Le navire des Jeunes Pop’ chavire pour la deuxième fois
Communiqué de presse du Front National de la Jeunesse
Le navire des Jeunes Pop’ chavire pour la deuxième fois… Quittez le navire s’il en est encore temps ! Voilà le message que le FNJ adresse aux quelques militants des Jeunes Populaires en quête de valeurs, désabusés et qui doivent sécher leurs larmes en ce triste lendemain de réélection d’un symbole de ce qu’est la vacuité en politique à ce jour.
Deux ans après que le navire des Jeunes Populaires ait chaviré une première fois, voici désormais que les militants décident de sombrer définitivement avec leur capitaine incapable de tenir la barre.

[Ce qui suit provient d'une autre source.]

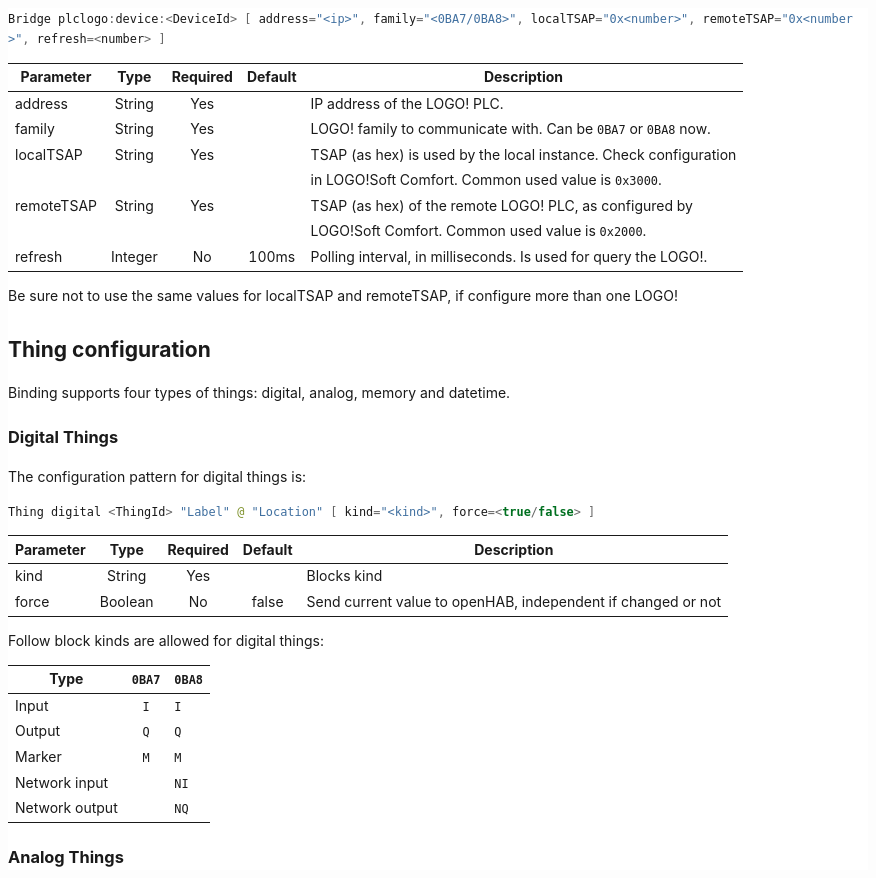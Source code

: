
 ```java
Bridge plclogo:device:<DeviceId> [ address="<ip>", family="<0BA7/0BA8>", localTSAP="0x<number>", remoteTSAP="0x<number>", refresh=<number> ]
```

| Parameter  | Type    | Required   | Default   | Description                                                      |
| ---------- | :-----: | :--------: | :-------: | ---------------------------------------------------------------- |
| address    | String  | Yes        |           | IP address of the LOGO! PLC.                                     |
| family     | String  | Yes        |           | LOGO! family to communicate with. Can be `0BA7` or `0BA8` now.   |
| localTSAP  | String  | Yes        |           | TSAP (as hex) is used by the local instance. Check configuration |
|            |         |            |           | in LOGO!Soft Comfort. Common used value is `0x3000`.             |
| remoteTSAP | String  | Yes        |           | TSAP (as hex) of the remote LOGO! PLC, as configured by          |
|            |         |            |           | LOGO!Soft Comfort. Common used value is `0x2000`.                |
| refresh    | Integer | No         | 100ms     | Polling interval, in milliseconds. Is used for query the LOGO!.  |

Be sure not to use the same values for localTSAP and remoteTSAP, if configure more than one LOGO!

## Thing configuration

Binding supports four types of things: digital, analog, memory and datetime.

### Digital Things

The configuration pattern for digital things is:

```java
Thing digital <ThingId> "Label" @ "Location" [ kind="<kind>", force=<true/false> ]
```

| Parameter | Type    | Required   | Default   | Description                                                  |
| --------- | :-----: | :--------: | :-------: | ------------------------------------------------------------ |
| kind      | String  | Yes        |           | Blocks kind                                                  |
| force     | Boolean | No         | false     | Send current value to openHAB, independent if changed or not |

Follow block kinds are allowed for digital things:

| Type           | `0BA7` | `0BA8` |
| -------------- | :----: | ------ |
| Input          | `I`    | `I`    |
| Output         | `Q`    | `Q`    |
| Marker         | `M`    | `M`    |
| Network input  |        | `NI`   |
| Network output |        | `NQ`   |

### Analog Things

78 % des voix pour Benjamin Lancar, le score est sans appel et illustre la décrépitude de l’UMP et des jeunes qui remplissent ses rangs. 78 % des voix pour celui qui a réussi le magnifique exploit de diviser par trois les rangs de ses militants en l’espace de deux ans.
Son mandat à la tête des Jeunes Populaires a été une vaste tartufferie où campagnes clientélistes et anéantissement de tout ce qui pouvait de près où de loin ressembler à une valeur identifiable à un corpus idéologique de droite, se sont succédés. Ainsi selon le chouchou de Gaylib’ la « fierté d’être de droite » – puisque ce cher « Benji » se définit de la sorte – se marie sans le moindre problème avec la Gaypride à laquelle il participe, ou avec les discriminations positives qu’il ne cesse de vanter.
Symbole de la continuité d’une classe politicarde qui a ruiné la France et qui se pose à chaque élection en sauveur de la Patrie, son arrogance et ses méthodes très controversées en interne ne feront que mener l’UMP et les Jeunes Populaires sur une pente toujours plus ascendante.
C’est la raison pour laquelle le FNJ se félicite de cette réélection qui illustre bien que celui que l’on décrit souvent comme son « principal concurrent » tombe en quenouille. Le FNJ tend donc la perche aux jeunes de l’UMP trahis et lésés par Nicolas Sarkozy qui n’a tenu aucun des engagements qui l’ont fait triompher en 2007 et qui par sa politique n’a cessé de contribuer à la « soixante-huitardisation » des jeunes qui remplissent ses rangs, et dont Benjamin Lancar est symptomatique.